Voting and Pseudo-Randomness | SponsorBlock | YouTube Sponsorship Segment Blocker

in #utopian-io6 years ago (edited)

Repository

https://github.com/ajayyy/SponsorBlock
https://github.com/ajayyy/SponsorBlockServer

Voting

A very important feature to make this crowd-sourced system work and prevent bad actors is to implement voting.

voting.gif

"Similar Sponsors"

A sponsor message at the beginning of the video shouldn't compete with one at the end of a video. To make votes matter, but not matter in some cases, the program tries to find "similar sponsors". Similar sponsors are sponsor times that are contained inside of each other.

//list of sponsors that are contained inside eachother
let similarSponsors = [];

for (let i = 0; i < sponsorTimes.length; i++) {
    //see if the start time is located between the start and end time of the other sponsor time.
    for (let j = 0; j < sponsorTimes.length; j++) {
        if (sponsorTimes[j][0] > sponsorTimes[i][0] && sponsorTimes[j][0] < sponsorTimes[i][1]) {
            //sponsor j is contained in sponsor i
            similarSponsors.push([i, j]);
        }
    }
}

These sponsors then are compared for votes, and only the best one is sent to the user.
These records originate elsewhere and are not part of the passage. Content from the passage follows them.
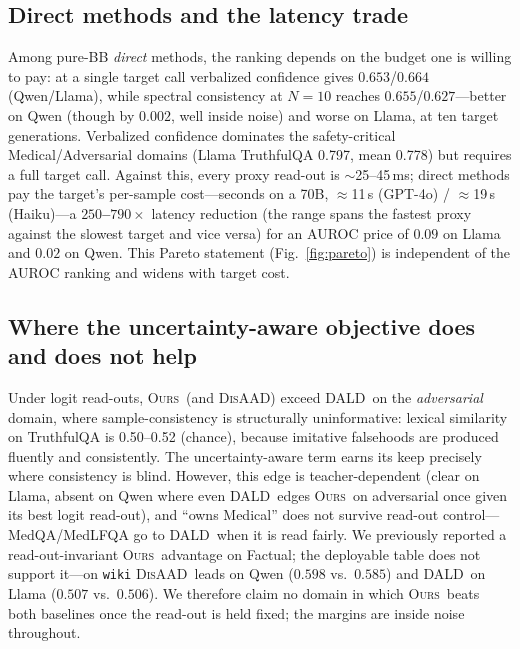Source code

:\documentclass[11pt]{article}
\newcommand{\ours}{\textsc{Ours}}
\newcommand{\dald}{\textsc{DALD}}
\newcommand{\disaad}{\textsc{DisAAD}}
\begin{document}
\subsection{Direct methods and the latency trade}

Among pure-BB \emph{direct} methods, the ranking depends on the budget one is willing to pay:
at a single target call verbalized confidence gives $0.653$/$0.664$ (Qwen/Llama), while
spectral consistency at $N{=}10$ reaches $0.655$/$0.627$---better on Qwen (though by $0.002$,
well inside noise) and worse on Llama, at ten target generations. Verbalized confidence dominates the safety-critical Medical/Adversarial
domains (Llama TruthfulQA 0.797, mean 0.778) but requires a full target call. Against
this, every proxy read-out is $\sim$25--45\,ms; direct methods pay the target's
per-sample cost---seconds on a 70B, $\approx$11\,s (GPT-4o) / $\approx$19\,s
(Haiku)---a \textbf{$250$--$790\times$} latency reduction (the range spans the fastest proxy
against the slowest target and vice versa) for an AUROC price of $0.09$ on Llama and $0.02$ on
Qwen. This
Pareto statement (Fig.~\ref{fig:pareto}) is independent of the AUROC ranking and widens with target cost.

\subsection{Where the uncertainty-aware objective does and does not help}

Under logit read-outs, \ours\ (and \disaad) exceed \dald\ on the \emph{adversarial}
domain, where sample-consistency is structurally uninformative: lexical similarity on
TruthfulQA is 0.50--0.52 (chance), because imitative falsehoods are produced fluently
and consistently. The uncertainty-aware term earns its keep precisely where consistency
is blind. However, this edge is teacher-dependent (clear on Llama, absent on Qwen where
even \dald\ edges \ours\ on adversarial once given its best logit read-out), and
``owns Medical'' does not survive read-out control---MedQA/MedLFQA go to \dald\ when it
is read fairly. We previously reported a read-out-invariant \ours\ advantage on Factual; the
deployable table does not support it---on \texttt{wiki} \disaad\ leads on Qwen ($0.598$ vs.\
$0.585$) and \dald\ on Llama ($0.507$ vs.\ $0.506$). We therefore claim no domain in which
\ours\ beats both baselines once the read-out is held fixed; the margins are inside noise
throughout.
\end{document}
But it can't be that simple

In a system like that, one sponsor would get a few votes, and then the rest of the sponsors would never appear again, and could never get votes. I decided on using a more fancy algorithm that used a weighted random distribution based on a formula.

image.png

This formula makes small amount of votes (under 10), matter a lot, and makes the really large votes slowly not matter as much. This makes a newly submitted sponsor time always possible to be sent out to users to get votes.

let similarSponsorsGroups = [];
//once they have been added to a group, they don't need to be dealt with anymore
let dealtWithSimilarSponsors = [];

//create lists of all the similar groups (if 1 and 2 are similar, and 2 and 3 are similar, the group is 1, 2, 3)
for (let i = 0; i < similarSponsors.length; i++) {
    if (dealtWithSimilarSponsors.includes(i)) {
        //dealt with already
        continue;
    }

    //this is the group of indexes that are similar
    let group = similarSponsors[i];
    for (let j = 0; j < similarSponsors.length; j++) {
        if (group.includes(similarSponsors[j][0]) || group.includes(similarSponsors[j][1])) {
            //this is a similar group
            group.push(similarSponsors[j][0]);
            group.push(similarSponsors[j][1]);
            dealtWithSimilarSponsors.push(j);
        }
    }
    similarSponsorsGroups.push(group);
}

//remove duplicate indexes in group arrays
for (let i = 0; i < similarSponsorsGroups.length; i++) {
    uniqueArray = similarSponsorsGroups[i].filter(function(item, pos, self) {
        return self.indexOf(item) == pos;
    });

    similarSponsorsGroups[i] = uniqueArray;
}

The system creates groups of similar sponsors that are all similar to each other. For example, the first similar sponsor finding function might find groups such as [[1, 2], [5, 2], [7, 3]], these get grouped up into groups based on duplicates into an array like this [[1, 2, 5, 2], [7, 3]]. The duplicates are then removed, making the groups of similar sponsors [[1, 2, 5], [7, 3]].

Out of each of these groups, only one sponsor is chosen to be sent out to the user. This function finds a weighted random choice for each group in the array.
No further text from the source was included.